On an application to stay the execution of a judgment based on an adjudicator’s decision, the court may be asked to weigh up the evidence and decide whether or not it demonstrates a real risk of dissipation. If the court concludes that there is a real risk that any future judgment in favour of the paying party would go unsatisfied, by reason of the dissipation of the judgment sum in the meantime, the court may grant the stay, regardless of what happened (or what could have happened) in the adjudication.
That is because the assessment of the risk of dissipation will not have been undertaken before; such a risk will not have been an issue in the adjudication, which will have been concerned solely with whether or to what extent the payer was liable to the payee. It may be that, in some cases, some of the evidence subsequently said to show a real risk of dissipation may also have been relevant to the issues in the adjudication, and may have been either expressly referred to in that adjudication, or comprise evidence that could have been raised in the adjudication. But the adjudication itself will not have been designed to test whether or not there was a real risk of dissipation of assets so as to justify a stay.

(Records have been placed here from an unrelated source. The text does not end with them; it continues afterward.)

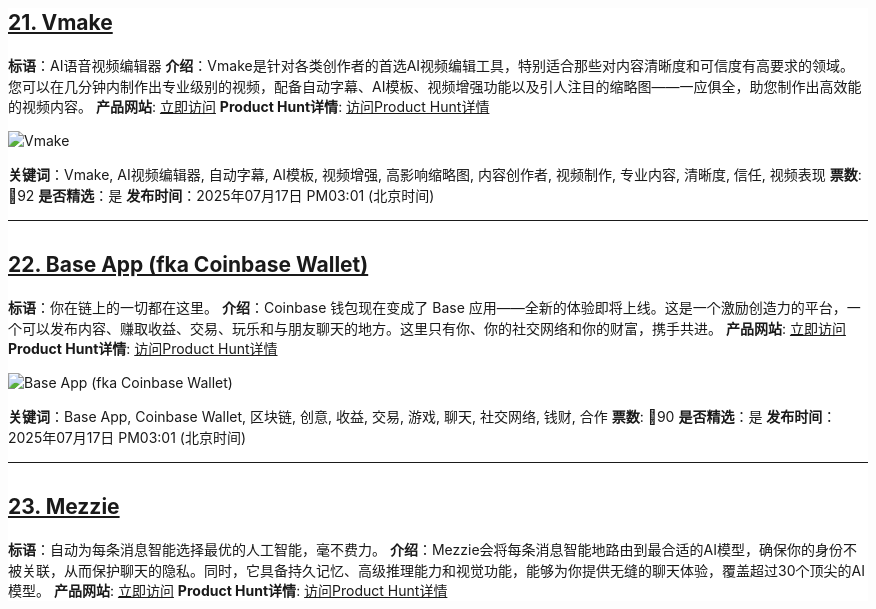 ## [21. Vmake](https://www.producthunt.com/products/kapkap?utm_campaign=producthunt-api&utm_medium=api-v2&utm_source=Application%3A+phdata+%28ID%3A+183397%29)
**标语**：AI语音视频编辑器
**介绍**：Vmake是针对各类创作者的首选AI视频编辑工具，特别适合那些对内容清晰度和可信度有高要求的领域。您可以在几分钟内制作出专业级别的视频，配备自动字幕、AI模板、视频增强功能以及引人注目的缩略图——一应俱全，助您制作出高效能的视频内容。
**产品网站**: [立即访问](https://www.producthunt.com/r/JQD7TCJHWEOLUB?utm_campaign=producthunt-api&utm_medium=api-v2&utm_source=Application%3A+phdata+%28ID%3A+183397%29)
**Product Hunt详情**: [访问Product Hunt详情](https://www.producthunt.com/products/kapkap?utm_campaign=producthunt-api&utm_medium=api-v2&utm_source=Application%3A+phdata+%28ID%3A+183397%29)

![Vmake]()

**关键词**：Vmake, AI视频编辑器, 自动字幕, AI模板, 视频增强, 高影响缩略图, 内容创作者, 视频制作, 专业内容, 清晰度, 信任, 视频表现
**票数**: 🔺92
**是否精选**：是
**发布时间**：2025年07月17日 PM03:01 (北京时间)

---

## [22. Base App (fka Coinbase Wallet)](https://www.producthunt.com/products/coinbase?utm_campaign=producthunt-api&utm_medium=api-v2&utm_source=Application%3A+phdata+%28ID%3A+183397%29)
**标语**：你在链上的一切都在这里。
**介绍**：Coinbase 钱包现在变成了 Base 应用——全新的体验即将上线。这是一个激励创造力的平台，一个可以发布内容、赚取收益、交易、玩乐和与朋友聊天的地方。这里只有你、你的社交网络和你的财富，携手共进。
**产品网站**: [立即访问](https://www.producthunt.com/r/7BT2HGPZMXESYD?utm_campaign=producthunt-api&utm_medium=api-v2&utm_source=Application%3A+phdata+%28ID%3A+183397%29)
**Product Hunt详情**: [访问Product Hunt详情](https://www.producthunt.com/products/coinbase?utm_campaign=producthunt-api&utm_medium=api-v2&utm_source=Application%3A+phdata+%28ID%3A+183397%29)

![Base App (fka Coinbase Wallet)]()

**关键词**：Base App, Coinbase Wallet, 区块链, 创意, 收益, 交易, 游戏, 聊天, 社交网络, 钱财, 合作
**票数**: 🔺90
**是否精选**：是
**发布时间**：2025年07月17日 PM03:01 (北京时间)

---

## [23. Mezzie](https://www.producthunt.com/products/mezzie?utm_campaign=producthunt-api&utm_medium=api-v2&utm_source=Application%3A+phdata+%28ID%3A+183397%29)
**标语**：自动为每条消息智能选择最优的人工智能，毫不费力。
**介绍**：Mezzie会将每条消息智能地路由到最合适的AI模型，确保你的身份不被关联，从而保护聊天的隐私。同时，它具备持久记忆、高级推理能力和视觉功能，能够为你提供无缝的聊天体验，覆盖超过30个顶尖的AI模型。
**产品网站**: [立即访问](https://www.producthunt.com/r/XA3CSGREYOQONK?utm_campaign=producthunt-api&utm_medium=api-v2&utm_source=Application%3A+phdata+%28ID%3A+183397%29)
**Product Hunt详情**: [访问Product Hunt详情](https://www.producthunt.com/products/mezzie?utm_campaign=producthunt-api&utm_medium=api-v2&utm_source=Application%3A+phdata+%28ID%3A+183397%29)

A court considering that question subsequently is therefore undertaking the exercise for the first time, and when doing so, must consider all the relevant evidence, regardless of whether or not it was or could have been raised in the adjudication. I do not read paragraph 20(c) of Akenhead J’s judgment in SG South as concluding otherwise. The use of the evidence to support an application for a stay is for a different purpose and does not amount to a collateral attack on the adjudicator’s decision.
Of course, if a particular part of the evidence had been rejected by the adjudicator, and that same evidence was said to be relevant to the risk of dissipation, the adjudicator’s rejection may well be a material consideration in the exercise of the court’s discretion, but it will not necessarily be decisive. The same must apply, a fortiori, to evidence which was not even raised in the adjudication, even if it could have been. These will be matters for the judge to consider in the exercise of his or her discretion.
Accordingly, whilst I consider that Akenhead J was right to maintain, for adjudication enforcement purposes, the difference between an issue that was or could have been decided in the adjudication and an issue raised for the first time on enforcement, I consider that an application for a stay of execution, which the paying party seeks to justify on the grounds that there is a real risk of dissipation, calls for a more nuanced approach. I consider that the need for this flexibility was anticipated by Akenhead J in his use of the word “generally” in paragraph 20(c) of his judgment in SG South.
I should add that I agree with Fraser J that the cases where addition (g) will be relevant to the granting of a stay of execution are likely to be small, and the number of those where there may be an overlap between the evidence that was or could have been deployed in the adjudication, and the evidence justifying a stay on the grounds of risk of dissipation, will be fewer still.
For these reasons, I endorse the principle identified by Fraser J at his addition (g). It is for the judge in each case to assess the extent (if at all) to which there is a material overlap between the evidence that was or could have been deployed in the adjudication and the evidence deployed in support of the stay, and to determine the consequences (if any) of that overlap. None of that diminishes the conclusion that addition (g) is a correct statement of principle.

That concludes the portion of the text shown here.